**Exercise objective**
The following data has a line with "space of matrices of" and a line with "is a classical problem to look for". Write out exactly those lines and all the lines between them.

**Data supplied**
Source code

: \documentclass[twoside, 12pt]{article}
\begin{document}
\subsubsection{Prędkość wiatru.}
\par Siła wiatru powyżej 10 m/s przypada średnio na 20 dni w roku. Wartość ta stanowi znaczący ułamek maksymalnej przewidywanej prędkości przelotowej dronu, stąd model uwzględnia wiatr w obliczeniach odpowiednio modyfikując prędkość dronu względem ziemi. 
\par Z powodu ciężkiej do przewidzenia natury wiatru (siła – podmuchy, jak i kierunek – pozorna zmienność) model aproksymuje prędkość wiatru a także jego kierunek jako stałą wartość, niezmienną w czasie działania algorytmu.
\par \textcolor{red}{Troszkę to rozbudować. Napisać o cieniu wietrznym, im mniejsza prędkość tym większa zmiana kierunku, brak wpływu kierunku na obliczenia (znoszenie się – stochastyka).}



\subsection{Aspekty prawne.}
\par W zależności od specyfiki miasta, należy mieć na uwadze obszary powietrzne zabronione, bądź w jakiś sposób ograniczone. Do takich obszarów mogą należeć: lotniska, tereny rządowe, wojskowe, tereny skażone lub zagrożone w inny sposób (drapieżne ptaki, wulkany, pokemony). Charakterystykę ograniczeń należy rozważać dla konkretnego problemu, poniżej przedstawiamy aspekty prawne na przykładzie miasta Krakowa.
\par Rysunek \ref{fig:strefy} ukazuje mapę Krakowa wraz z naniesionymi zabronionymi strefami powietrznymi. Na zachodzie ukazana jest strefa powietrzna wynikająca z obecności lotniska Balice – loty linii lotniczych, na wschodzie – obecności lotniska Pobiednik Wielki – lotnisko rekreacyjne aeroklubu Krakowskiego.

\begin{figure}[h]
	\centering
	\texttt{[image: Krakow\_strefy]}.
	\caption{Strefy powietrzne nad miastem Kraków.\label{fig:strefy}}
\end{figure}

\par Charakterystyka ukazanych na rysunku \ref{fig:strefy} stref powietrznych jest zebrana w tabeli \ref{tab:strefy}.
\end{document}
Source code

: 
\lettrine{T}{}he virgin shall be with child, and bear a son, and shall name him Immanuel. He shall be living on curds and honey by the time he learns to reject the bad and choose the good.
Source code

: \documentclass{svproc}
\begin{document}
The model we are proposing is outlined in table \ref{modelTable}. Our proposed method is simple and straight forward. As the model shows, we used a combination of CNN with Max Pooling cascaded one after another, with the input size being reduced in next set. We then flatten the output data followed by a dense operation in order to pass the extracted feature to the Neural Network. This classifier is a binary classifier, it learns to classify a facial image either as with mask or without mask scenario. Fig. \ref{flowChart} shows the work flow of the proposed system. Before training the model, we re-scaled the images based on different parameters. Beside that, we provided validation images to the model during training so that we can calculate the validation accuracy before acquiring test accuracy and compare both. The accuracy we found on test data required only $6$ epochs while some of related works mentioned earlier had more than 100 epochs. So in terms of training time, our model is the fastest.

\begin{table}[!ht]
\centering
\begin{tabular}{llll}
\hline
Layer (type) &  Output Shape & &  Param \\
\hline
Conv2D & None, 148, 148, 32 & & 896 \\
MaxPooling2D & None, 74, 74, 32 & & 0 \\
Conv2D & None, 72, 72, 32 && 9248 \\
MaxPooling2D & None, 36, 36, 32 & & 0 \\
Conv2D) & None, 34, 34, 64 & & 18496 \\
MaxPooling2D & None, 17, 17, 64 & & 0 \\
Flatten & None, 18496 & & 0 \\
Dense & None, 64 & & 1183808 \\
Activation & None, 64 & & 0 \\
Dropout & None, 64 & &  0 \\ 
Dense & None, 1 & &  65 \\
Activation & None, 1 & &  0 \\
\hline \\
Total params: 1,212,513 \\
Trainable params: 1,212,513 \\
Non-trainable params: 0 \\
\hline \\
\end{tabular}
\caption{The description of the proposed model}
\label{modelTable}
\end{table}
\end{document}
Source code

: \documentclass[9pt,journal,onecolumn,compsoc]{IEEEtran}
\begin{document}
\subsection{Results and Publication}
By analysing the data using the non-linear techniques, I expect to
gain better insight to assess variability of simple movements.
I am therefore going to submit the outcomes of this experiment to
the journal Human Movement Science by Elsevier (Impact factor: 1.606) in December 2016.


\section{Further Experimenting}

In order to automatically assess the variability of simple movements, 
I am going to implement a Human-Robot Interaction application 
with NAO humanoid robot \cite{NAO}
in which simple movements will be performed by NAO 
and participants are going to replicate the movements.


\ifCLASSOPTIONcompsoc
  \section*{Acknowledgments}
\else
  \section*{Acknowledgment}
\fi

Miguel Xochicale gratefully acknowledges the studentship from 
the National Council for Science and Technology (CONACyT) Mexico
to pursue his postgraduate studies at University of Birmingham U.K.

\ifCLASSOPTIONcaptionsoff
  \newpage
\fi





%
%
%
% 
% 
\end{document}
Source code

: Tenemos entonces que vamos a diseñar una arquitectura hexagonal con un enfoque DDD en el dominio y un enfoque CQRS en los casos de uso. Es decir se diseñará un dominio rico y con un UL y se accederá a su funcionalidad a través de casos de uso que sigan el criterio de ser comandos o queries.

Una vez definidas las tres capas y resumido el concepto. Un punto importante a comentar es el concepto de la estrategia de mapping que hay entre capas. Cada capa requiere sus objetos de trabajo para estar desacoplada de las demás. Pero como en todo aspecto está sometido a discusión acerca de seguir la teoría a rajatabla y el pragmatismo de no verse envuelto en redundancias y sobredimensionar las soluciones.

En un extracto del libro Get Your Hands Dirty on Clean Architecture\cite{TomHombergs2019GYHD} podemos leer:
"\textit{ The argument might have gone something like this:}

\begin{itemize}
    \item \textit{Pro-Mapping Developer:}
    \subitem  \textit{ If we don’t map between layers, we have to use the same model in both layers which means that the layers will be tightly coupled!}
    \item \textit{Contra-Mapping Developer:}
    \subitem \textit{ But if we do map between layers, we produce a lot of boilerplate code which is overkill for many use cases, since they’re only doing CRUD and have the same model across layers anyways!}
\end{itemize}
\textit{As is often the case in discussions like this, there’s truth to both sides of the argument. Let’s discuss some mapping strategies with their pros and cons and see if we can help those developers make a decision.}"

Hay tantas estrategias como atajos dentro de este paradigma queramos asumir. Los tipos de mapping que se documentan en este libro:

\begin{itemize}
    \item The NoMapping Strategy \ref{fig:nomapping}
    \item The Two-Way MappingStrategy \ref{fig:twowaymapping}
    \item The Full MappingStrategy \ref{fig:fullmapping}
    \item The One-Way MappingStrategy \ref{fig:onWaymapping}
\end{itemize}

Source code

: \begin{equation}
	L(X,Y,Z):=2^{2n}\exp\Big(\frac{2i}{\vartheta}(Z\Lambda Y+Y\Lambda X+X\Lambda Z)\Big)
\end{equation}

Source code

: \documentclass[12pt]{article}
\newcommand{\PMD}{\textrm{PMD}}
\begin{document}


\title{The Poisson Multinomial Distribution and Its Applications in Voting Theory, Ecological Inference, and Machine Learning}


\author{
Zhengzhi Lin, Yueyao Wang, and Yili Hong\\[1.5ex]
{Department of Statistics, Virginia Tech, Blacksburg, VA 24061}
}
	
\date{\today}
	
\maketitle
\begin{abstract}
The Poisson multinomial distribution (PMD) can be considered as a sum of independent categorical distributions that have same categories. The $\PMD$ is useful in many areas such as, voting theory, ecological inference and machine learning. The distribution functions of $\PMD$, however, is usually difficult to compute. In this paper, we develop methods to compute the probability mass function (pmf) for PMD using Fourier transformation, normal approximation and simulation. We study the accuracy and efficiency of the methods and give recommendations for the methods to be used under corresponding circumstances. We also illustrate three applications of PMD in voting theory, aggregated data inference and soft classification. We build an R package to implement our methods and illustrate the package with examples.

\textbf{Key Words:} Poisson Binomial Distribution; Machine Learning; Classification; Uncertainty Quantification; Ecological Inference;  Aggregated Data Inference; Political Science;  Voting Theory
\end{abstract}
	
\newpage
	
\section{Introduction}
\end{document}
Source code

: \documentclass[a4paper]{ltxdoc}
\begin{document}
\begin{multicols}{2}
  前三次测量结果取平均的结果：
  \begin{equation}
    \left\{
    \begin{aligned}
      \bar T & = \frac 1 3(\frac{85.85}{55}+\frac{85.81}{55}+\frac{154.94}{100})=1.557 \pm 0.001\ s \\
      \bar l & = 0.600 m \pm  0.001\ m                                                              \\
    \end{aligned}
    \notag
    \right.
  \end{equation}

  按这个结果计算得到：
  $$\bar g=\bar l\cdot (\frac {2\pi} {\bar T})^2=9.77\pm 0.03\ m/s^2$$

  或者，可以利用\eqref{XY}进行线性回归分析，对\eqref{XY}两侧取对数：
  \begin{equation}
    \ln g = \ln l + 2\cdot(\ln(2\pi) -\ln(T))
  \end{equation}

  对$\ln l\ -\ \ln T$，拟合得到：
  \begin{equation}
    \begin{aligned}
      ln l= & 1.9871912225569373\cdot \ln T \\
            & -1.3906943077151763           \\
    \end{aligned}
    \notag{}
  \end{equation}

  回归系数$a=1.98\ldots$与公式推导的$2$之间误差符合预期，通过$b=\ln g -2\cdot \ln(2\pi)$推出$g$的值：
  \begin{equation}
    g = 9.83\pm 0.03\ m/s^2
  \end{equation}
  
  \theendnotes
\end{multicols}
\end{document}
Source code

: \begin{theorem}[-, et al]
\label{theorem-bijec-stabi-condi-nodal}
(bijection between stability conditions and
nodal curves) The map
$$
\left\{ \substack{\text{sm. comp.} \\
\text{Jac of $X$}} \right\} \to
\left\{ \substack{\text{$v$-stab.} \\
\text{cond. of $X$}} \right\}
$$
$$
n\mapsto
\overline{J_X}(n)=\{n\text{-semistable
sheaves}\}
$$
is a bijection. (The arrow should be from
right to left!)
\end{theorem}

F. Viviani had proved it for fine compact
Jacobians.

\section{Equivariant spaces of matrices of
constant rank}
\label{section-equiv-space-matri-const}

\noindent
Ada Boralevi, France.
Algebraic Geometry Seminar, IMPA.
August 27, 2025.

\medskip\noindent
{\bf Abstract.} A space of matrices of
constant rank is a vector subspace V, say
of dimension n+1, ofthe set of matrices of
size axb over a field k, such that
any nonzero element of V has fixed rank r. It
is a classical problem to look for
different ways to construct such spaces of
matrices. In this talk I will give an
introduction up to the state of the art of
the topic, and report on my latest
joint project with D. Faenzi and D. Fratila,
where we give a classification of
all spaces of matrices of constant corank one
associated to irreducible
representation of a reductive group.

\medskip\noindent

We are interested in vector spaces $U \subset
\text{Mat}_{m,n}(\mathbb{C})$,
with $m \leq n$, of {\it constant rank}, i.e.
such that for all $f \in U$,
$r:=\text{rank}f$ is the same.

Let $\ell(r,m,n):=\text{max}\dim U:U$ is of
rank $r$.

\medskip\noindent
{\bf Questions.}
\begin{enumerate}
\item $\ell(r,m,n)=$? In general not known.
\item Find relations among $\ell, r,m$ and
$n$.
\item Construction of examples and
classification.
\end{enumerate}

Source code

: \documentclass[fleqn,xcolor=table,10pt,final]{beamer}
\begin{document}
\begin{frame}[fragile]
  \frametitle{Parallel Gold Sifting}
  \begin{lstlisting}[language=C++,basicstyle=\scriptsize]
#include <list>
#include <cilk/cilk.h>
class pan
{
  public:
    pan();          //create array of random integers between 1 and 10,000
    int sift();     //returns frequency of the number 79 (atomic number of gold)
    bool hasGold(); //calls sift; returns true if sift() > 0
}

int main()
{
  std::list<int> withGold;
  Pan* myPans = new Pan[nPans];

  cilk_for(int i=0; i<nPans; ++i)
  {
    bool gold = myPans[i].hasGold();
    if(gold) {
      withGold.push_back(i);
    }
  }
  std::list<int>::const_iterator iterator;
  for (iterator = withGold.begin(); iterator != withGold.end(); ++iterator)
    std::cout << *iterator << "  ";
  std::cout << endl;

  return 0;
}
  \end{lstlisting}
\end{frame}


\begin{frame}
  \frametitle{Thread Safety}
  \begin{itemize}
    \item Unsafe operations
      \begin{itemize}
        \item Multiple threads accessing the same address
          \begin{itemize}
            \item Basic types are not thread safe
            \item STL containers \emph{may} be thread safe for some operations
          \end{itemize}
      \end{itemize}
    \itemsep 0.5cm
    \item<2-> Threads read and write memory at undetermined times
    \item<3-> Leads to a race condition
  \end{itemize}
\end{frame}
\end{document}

**Expected answer**
{\bf Abstract.} A space of matrices of
constant rank is a vector subspace V, say
of dimension n+1, ofthe set of matrices of
size axb over a field k, such that
any nonzero element of V has fixed rank r. It
is a classical problem to look for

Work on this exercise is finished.